High school teacher and working journalist Stan West said journalism can teach all students much-needed skills including critical thinking, fact checking, face-to-face communication and critical analysis. 

“They are not just educational skills, they are life skills,” said West, who teaches at Hales Franciscan High School and Columbia College in Chicago. He also writes for the Wednesday Journal. 

“If we can give them a tool, where they can apply those skills in any situation, we all win,” he said.

Because teaching and testing of the Common Core are not clearly defined, journalism teachers can help lead the way. Journalism already focuses on research, support, examination, cooperation, structure, editing, clarification and citation. Language arts teachers could begin teaching those skills through journalism.

Sarah Zerwin, who has taught English the last 15 years and journalism the last three, sees journalism and language arts working together to create well-prepared students. 

“If it’s our goal to prepare students with literacy skills for their world, then everything they learn in journalism will help them with that,” Zerwin said.

Zerwin said journalism teaches students about all types of multimedia and students will need to know how to read, use and understand it. 

“They (students) need to learn how to be critical consumers of everything they read,” said Zerwin, who has taught in Washington and Illinois and is currently at Fairview High School in Boulder, Colo.

Liz Homan has experience in several aspects of education, including work on the book series, Supporting Students in a Time of Core Standards, which is a resource for teachers. 

“The genres of journalism aren't featured anywhere in these standards, but the standards are vague enough that I imagine journalism teachers can make strong arguments for why journalism is a powerful course for the 21st century student,” Homan said via email. She has taught for two years and is currently a doctoral student in English and education in Michigan. 

The Common Core Standards focus on the abilities that the federal government wants to see students achieve, but it doesn’t give teachers training in order to implement.

Jack Kennedy was the driving force behind connecting skills taught in journalism classes to the Common Core State Standards in his home state of Colorado. He is a retired high school English teacher and former president of the Journalism Education Association.

“This is a terrific opportunity for journalism teachers to step up and help English teachers teach those (journalism) skills,” said Kennedy, who advised student publications for over three decades and won multiple national journalism educator awards.

With the Colorado High School Press Association, Kennedy produced Journalism is the New English, a document that could be used to start discussions between journalism and language arts teachers, with the goal of getting the most out of their students.

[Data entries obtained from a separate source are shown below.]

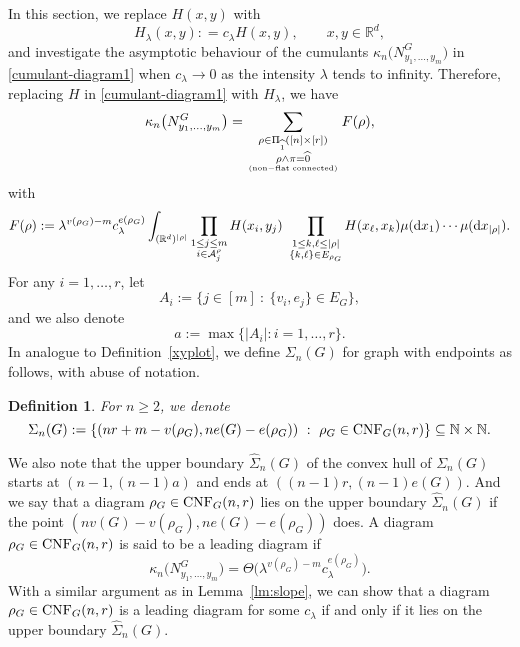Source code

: \documentclass[12pt]{article}
\newcommand{\R}{\mathbb{R}}
\newcommand{\inte}{\mathbb{N}}
\newtheorem{definition}[prop]{Definition}
\def\real{{\mathord{\mathbb R}}}
\numberwithin{equation}{section}
\begin{document}
 In this section, we replace $H(x,y)$ with
$$
H_\lambda (x,y) : = c_\lambda H(x,y),
\qquad x, y \in \real^d,
$$
and investigate the asymptotic behaviour of the cumulants
$\kappa_n\big(N_{y_1,\ldots , y_m}^G\big)$ in \eqref{cumulant-diagram1} when $c_\lambda\to0$ as the intensity $\lambda$ tends
to infinity. Therefore, replacing $H$ in \eqref{cumulant-diagram1} with $H_\lambda$, we have
\begin{equation}\label{cumulant-diagram2}
  \kappa_n\big(N_{y_1,\ldots , y_m}^G\big)=
        \sum_{\substack{\rho\in\Pi_{\widehat{1}} ([n]\times[r])
            \\\rho\wedge\pi=\widehat{0}} \atop {\rm (non-flat \ \! connected)}}F(\rho),
\end{equation}
with 
\begin{equation}\label{}
  F(\rho):=\lambda^{v(\rho_G)-m}c_\lambda^{e(\rho_G)}
  \int_{(\R^d)^{|\rho|}}\prod_{
    \substack{%
    1 \leq j \leq m
      \\
    i\in {\cal A}^\rho_j}}  H(x_i,y_j)
  \ \prod_{\substack{
      1\leq k , \ell \le|\rho|
      \\
      \{ k , \ell \}\in E_{\rho_G} }}H(x_\ell,x_k)\mu ( \mathrm{d}x_1)
  \cdots \mu ( \mathrm{d}x_{|\rho|} ).
\end{equation}
For any $i=1, \ldots ,r$, let 
\begin{equation}\label{neighborhood1}
  A_i :=\{j\in [m] \ : \ \{v_i,e_j\}\in E_G\},
\end{equation}
and we also denote 
\begin{equation}
  a:=\max\{|A_i|:i=1,\dots,r\}.
\end{equation}
In analogue to Definition~\ref{xyplot}, we define $\Sigma_n(G)$ for graph with endpoints as follows, with abuse of notation. 
\begin{definition}\label{xyplot2}
  For $n\ge2$, we denote 
  \begin{equation*}
        \Sigma_n(G):=\{(nr+m-v(\rho_G),ne(G)-e(\rho_G)) \ : \ \rho_G\in
            {\rm CNF}_G(n,r)
            \} \subseteq \inte\times \inte.
    \end{equation*}
\end{definition}
We also note that the upper boundary $\widehat{\Sigma}_n(G)$ of the convex hull of $\Sigma_n(G)$ starts at $(n-1,(n-1)a)$ and ends at $((n-1)r,(n-1)e(G))$. And we say that a diagram $\rho_G\in {\rm CNF}_G(n,r)$ lies on the upper boundary $\widehat{\Sigma}_n(G)$ if the point $(nv(G)-v(\rho_G),ne(G)-e(\rho_G))$ does. A diagram $\rho_G\in{\rm CNF}_G(n,r)$ is said to be a leading diagram if 
$$\kappa_n\big(N_{y_1,\ldots , y_m}^G\big)=\Theta\big(\lambda^{v(\rho_G)-m}c_\lambda^{e(\rho_G)}\big).$$
With a similar argument as in Lemma~\ref{lm:slope}, we can show that a diagram $\rho_G\in{\rm CNF}_G(n,r)$ is a leading diagram for some $c_\lambda$ if and only if it lies on the upper boundary $\widehat{\Sigma}_n(G)$. 
\end{document}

High school students on newspaper and yearbook staffs had higher grade-point averages and ACT reading and English composite scores than other students, according to a 2008 study by the Newspaper Association of America.

If teachers are trying to teach critical thinking and prepare students for college and the workforce, journalism is a beneficial avenue.

“If all kids can learn journalism and language arts skills we’ll all be better,” Kennedy said. “Journalism teachers have been doing common core skills for years.”